By: Linus Torvalds (torvalds.delete@this.linux-foundation.org), July 12, 2015 1:07 pm
Room: Moderated Discussions
EduardoS (no.delete@this.spam.com) on July 12, 2015 11:53 am wrote:
> >
> > See? No memory barriers. No nothing. Just that same model of "load early and mark".
>
> As a programmer I think it is easy too, but nobody does it, not even x86.
Actually, from what I can tell, that's pretty much exactly what modern big-core Intel CPU's are doing, it's just that write buffering is explicitly visible to software and thus reordering reads vs earlier local writes happens without that whole extra checking.
Basically, delaying a store isn't considered "speculatively reordering" it. So no, x86 is not sequentially consistent, because of the delayed stores.
Some people call it "x86-TSO".
So the example I gave was designed to illustrate the point about re-ordering and how barriers make sense - and how they don't. Not so much designed to show what x86 does.
The normal x86 model lets loads go ahead of local stores without any extra work (or put another way: the stores can be buffered over later loads). And that's actually the only really common case that you really absolutely need to re-order very aggressively for good performance.
So x86 cheats and doesn't do full sequential ordering. It does what it does for the usual historical reasons: there was always a store buffer, so the whole "stores can be delayed" has been there since day one. Even back when there were no caches at all, the store buffer still meant that stores would be delayed, and that was "visible" both for DMA and for SMP (yes, some people - notably Sequent - did SMP on 80386s with no caches).
So the x86 "delayed but in-order stores" is not some kind of smart design by superhuman minds that knew it was a good idea, it's a historical accident like pretty much all tech issues are. Then when caches got added, so as not to break anything (since there were applications that would break, even back then), everything else was done fairly strictly ordered. Which doesn't really say much, since the cores were in-order, the caches weren't horribly aggressive (I think they were originally blocking), and it was just all on a common frontside bus anyway. So there was a lot of inherent ordering there.
With the P6 and OoO you had the first situation where Intel really almost could get some ordering issues, and they did in fact have a few SMP bugs.
But, when pretty much everybody else says "we'll re-order anything against anything" (ie weak ordering) because they thought they were clever and had learnt from other peoples mistakes, x86 for historical reasons basically said "we'll only buffer writes".
And it turns out that write buffering is like 90% of all the re-ordering you need for performance anyway, and is one of the simpler concepts for software (and programmers tiny little minds) to handle, so it's a fairly reasonable engineering trade-off. So the clever people who wanted to reorder more aggressively turned out to not be that clever after all.

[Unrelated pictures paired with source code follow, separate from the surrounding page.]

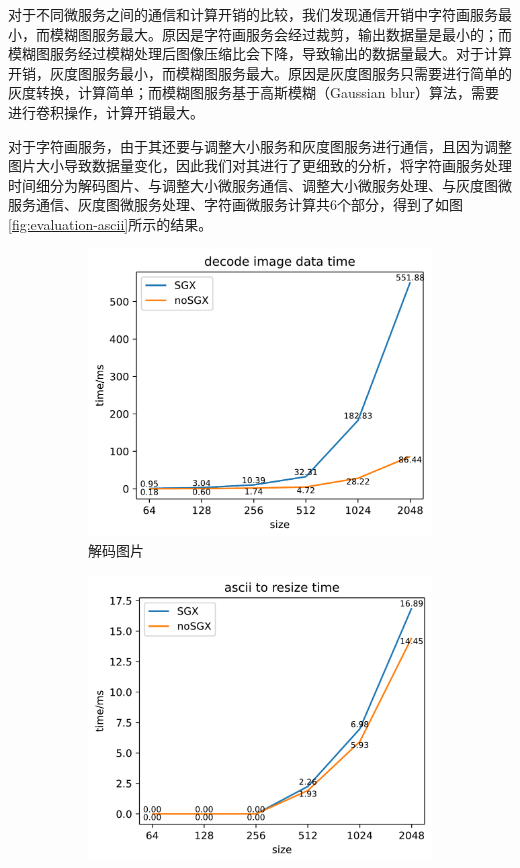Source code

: 对于不同微服务之间的通信和计算开销的比较，我们发现通信开销中字符画服务最小，而模糊图服务最大。原因是字符画服务会经过裁剪，输出数据量是最小的；而模糊图服务经过模糊处理后图像压缩比会下降，导致输出的数据量最大。对于计算开销，灰度图服务最小，而模糊图服务最大。原因是灰度图服务只需要进行简单的灰度转换，计算简单；而模糊图服务基于高斯模糊（Gaussian blur）算法，需要进行卷积操作，计算开销最大。

对于字符画服务，由于其还要与调整大小服务和灰度图服务进行通信，且因为调整图片大小导致数据量变化，因此我们对其进行了更细致的分析，将字符画服务处理时间细分为解码图片、与调整大小微服务通信、调整大小微服务处理、与灰度图微服务通信、灰度图微服务处理、字符画微服务计算共6个部分，得到了如图\ref{fig:evaluation-ascii}所示的结果。

\begin{figure}[!ht]
    \centering
    \begin{subfigure}{0.3\textwidth}
        \centering
        \includegraphics[width=\textwidth]{figures/decode_image.pdf}
        \caption{解码图片}
    \end{subfigure}
    \begin{subfigure}{0.3\textwidth}
        \centering
        \includegraphics[width=\textwidth]{figures/ascii_to_resize.pdf}

\end{subfigure}
\end{figure}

Because in contrast to delaying stores, things like letting stores go early before earlier loads makes no sense at all, and re-ordering stores against other stores is pretty dubious too. It just doesn't help that much. Load-vs-load reordering gets you some performance, but as I tried to outline, you can get that without requiring barriers, and it gets more complex for software.
So the things that weak memory ordering allows (over TSO) aren't actually all that helpful, and they do hurt software.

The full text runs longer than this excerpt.